Il congelamento delle relazioni tra i due Paesi risaliva al novembre 2025, quando il governo peruviano aveva reagito con durezza alla decisione di Città del Messico di offrire asilo a Chávez all'interno della propria sede diplomatica a Lima. La ex premier, condannata poi a undici anni di reclusione per il reato di ribellione, era stata giudicata corresponsabile del tentativo del suo presidente di sciogliere il Congresso e concentrare i poteri nelle proprie mani.

Risale al dicembre 2022 l'episodio all'origine dell'intera vicenda: Castillo, messo alle strette da un'opposizione parlamentare ostile, aveva tentato di sciogliere il Parlamento per sottrarsi a una probabile destituzione, un'iniziativa costata l'immediata rimozione dall'incarico e il successivo arresto.

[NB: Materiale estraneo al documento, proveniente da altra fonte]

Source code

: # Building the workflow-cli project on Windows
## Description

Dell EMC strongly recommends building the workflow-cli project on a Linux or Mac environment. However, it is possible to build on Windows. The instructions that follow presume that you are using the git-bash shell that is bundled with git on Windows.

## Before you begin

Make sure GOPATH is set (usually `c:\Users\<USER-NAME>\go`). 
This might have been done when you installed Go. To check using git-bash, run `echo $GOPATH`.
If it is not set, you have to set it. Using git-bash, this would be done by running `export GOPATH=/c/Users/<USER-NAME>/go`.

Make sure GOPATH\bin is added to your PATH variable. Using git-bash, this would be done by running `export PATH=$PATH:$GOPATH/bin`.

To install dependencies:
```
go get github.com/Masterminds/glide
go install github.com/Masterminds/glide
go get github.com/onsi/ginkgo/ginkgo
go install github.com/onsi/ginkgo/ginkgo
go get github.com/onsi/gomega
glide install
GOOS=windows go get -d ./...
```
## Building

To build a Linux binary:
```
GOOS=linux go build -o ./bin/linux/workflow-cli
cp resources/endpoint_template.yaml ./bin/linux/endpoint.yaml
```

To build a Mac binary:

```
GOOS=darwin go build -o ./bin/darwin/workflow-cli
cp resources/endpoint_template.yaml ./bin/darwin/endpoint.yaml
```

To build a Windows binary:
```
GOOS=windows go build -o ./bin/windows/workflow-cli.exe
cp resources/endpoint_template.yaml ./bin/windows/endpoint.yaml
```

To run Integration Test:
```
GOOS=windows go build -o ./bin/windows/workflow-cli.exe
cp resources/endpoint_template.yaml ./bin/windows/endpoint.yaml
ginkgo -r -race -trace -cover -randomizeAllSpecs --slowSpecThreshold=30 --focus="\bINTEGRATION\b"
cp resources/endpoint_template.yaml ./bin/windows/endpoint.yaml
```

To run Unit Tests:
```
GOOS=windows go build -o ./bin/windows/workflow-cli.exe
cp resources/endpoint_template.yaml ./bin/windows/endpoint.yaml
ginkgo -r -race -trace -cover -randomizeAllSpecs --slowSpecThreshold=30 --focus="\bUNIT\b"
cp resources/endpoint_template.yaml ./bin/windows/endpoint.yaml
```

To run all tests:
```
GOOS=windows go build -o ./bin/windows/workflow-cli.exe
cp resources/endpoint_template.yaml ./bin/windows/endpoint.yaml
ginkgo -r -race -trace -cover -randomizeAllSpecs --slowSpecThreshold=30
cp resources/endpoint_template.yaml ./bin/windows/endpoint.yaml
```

Chávez, che allora guidava il governo, fu posta sotto processo per il suo ruolo nella vicenda, ma prima della sentenza scelse di rifugiarsi tra le mura dell'ambasciata messicana.

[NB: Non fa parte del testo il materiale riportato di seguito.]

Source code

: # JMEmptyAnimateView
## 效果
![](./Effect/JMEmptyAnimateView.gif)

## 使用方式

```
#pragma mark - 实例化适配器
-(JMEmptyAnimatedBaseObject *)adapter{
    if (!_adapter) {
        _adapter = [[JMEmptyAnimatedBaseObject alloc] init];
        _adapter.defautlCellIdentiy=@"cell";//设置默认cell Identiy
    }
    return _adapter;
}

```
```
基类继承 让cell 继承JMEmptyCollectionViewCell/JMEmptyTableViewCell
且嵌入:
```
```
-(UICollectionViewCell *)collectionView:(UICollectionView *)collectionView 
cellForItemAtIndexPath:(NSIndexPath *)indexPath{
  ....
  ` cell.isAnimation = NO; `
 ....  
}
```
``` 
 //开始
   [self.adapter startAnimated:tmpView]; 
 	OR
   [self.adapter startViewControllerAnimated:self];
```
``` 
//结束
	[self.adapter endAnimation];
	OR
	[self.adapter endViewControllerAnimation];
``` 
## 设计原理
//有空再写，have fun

Il disgelo diplomatico è arrivato solo dopo un mutamento negli assetti politici peruviani: a giugno l'elezione alla presidenza di Keiko Fujimori, esponente della destra più intransigente, ha modificato gli equilibri che per anni avevano reso impraticabile qualunque riavvicinamento con un Messico guidato da governi progressisti. Sia l'attuale presidente messicana Claudia Sheinbaum sia il suo predecessore Andrés Manuel López Obrador, entrambi collocati a sinistra, avevano infatti costantemente espresso solidarietà nei confronti di Castillo, a sua volta di orientamento progressista.

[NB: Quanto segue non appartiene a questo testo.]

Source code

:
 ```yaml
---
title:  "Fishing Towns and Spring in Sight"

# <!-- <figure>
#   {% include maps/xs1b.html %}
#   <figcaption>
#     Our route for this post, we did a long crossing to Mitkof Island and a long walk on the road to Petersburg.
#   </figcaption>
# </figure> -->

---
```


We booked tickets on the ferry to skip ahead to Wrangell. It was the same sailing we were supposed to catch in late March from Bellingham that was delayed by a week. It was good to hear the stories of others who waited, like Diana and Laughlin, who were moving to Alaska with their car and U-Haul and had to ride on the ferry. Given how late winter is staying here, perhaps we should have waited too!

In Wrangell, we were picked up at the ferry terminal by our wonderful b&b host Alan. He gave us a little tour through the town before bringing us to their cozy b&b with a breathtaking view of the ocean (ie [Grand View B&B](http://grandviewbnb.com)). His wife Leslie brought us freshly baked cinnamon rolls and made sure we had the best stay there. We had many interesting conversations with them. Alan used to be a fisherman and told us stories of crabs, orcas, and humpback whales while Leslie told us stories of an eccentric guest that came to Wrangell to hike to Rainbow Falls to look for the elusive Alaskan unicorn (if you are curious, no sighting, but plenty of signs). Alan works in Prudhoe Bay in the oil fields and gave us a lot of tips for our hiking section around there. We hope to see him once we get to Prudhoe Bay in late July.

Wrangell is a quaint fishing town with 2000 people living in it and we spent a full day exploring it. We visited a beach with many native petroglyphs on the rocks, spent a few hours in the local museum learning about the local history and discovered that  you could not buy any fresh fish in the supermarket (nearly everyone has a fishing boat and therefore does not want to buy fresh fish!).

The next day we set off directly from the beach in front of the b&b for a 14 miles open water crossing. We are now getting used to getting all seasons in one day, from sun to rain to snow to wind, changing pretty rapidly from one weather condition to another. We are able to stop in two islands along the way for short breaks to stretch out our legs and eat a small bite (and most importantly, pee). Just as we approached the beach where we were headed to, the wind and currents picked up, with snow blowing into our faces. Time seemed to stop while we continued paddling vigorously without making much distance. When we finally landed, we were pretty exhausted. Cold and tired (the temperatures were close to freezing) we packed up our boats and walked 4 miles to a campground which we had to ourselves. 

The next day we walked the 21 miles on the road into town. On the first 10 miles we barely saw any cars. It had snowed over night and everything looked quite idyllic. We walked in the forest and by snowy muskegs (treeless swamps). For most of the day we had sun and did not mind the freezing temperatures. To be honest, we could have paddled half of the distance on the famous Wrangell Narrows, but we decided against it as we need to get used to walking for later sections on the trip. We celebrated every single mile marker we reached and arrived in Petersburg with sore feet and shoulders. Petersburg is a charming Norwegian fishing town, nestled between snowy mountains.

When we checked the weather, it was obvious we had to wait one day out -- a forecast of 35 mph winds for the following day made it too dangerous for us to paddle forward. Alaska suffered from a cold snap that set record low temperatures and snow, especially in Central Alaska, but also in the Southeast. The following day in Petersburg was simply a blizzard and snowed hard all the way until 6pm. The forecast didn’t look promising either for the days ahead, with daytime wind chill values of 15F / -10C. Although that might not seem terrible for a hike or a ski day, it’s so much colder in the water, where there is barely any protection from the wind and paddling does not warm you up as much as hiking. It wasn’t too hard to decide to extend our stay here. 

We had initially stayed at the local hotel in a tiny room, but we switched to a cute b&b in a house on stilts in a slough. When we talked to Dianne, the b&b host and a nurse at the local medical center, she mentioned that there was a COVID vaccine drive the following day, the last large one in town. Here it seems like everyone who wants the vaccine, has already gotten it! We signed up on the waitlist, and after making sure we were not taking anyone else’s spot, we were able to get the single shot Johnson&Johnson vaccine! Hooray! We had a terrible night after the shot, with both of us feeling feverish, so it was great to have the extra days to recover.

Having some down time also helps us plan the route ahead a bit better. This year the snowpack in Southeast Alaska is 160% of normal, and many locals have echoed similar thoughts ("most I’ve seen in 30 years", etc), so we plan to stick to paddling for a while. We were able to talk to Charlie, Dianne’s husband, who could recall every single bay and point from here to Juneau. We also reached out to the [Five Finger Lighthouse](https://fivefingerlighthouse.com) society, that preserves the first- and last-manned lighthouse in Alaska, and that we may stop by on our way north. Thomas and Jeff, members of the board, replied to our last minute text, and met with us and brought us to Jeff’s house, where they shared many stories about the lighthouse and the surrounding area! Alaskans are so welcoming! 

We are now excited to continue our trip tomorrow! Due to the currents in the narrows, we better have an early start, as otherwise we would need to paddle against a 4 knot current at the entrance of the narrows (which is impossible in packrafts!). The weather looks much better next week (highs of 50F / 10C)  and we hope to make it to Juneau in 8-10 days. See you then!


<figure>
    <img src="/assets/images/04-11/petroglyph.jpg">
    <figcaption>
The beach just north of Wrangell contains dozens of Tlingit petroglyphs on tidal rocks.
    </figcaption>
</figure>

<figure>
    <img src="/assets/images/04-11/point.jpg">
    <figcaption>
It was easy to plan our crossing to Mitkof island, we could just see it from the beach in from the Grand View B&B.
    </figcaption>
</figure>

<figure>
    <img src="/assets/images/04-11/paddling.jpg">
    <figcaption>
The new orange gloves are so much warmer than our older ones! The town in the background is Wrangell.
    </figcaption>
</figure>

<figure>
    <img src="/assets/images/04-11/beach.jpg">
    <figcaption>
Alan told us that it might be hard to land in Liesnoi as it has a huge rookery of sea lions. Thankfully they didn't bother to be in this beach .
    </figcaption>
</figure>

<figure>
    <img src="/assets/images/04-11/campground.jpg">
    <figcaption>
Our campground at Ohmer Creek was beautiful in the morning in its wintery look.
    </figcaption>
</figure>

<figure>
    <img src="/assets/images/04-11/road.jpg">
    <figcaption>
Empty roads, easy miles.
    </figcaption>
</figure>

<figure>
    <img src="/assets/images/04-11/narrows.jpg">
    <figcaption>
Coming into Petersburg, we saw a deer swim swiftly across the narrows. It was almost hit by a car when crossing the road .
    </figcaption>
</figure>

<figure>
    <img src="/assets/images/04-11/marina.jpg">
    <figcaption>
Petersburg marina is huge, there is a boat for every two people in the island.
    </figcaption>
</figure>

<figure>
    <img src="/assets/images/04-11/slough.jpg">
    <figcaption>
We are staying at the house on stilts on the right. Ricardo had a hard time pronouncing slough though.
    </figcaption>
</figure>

I ministeri degli Esteri dei due Paesi hanno reso nota la normalizzazione attraverso un comunicato congiunto, nel quale si richiamano i legami storici di amicizia e le prospettive di rinnovata collaborazione bilaterale. Sheinbaum, tuttavia, non ha rinunciato a ribadire pubblicamente l'appoggio al proprio omologo caduto in disgrazia, chiedendone esplicitamente la scarcerazione.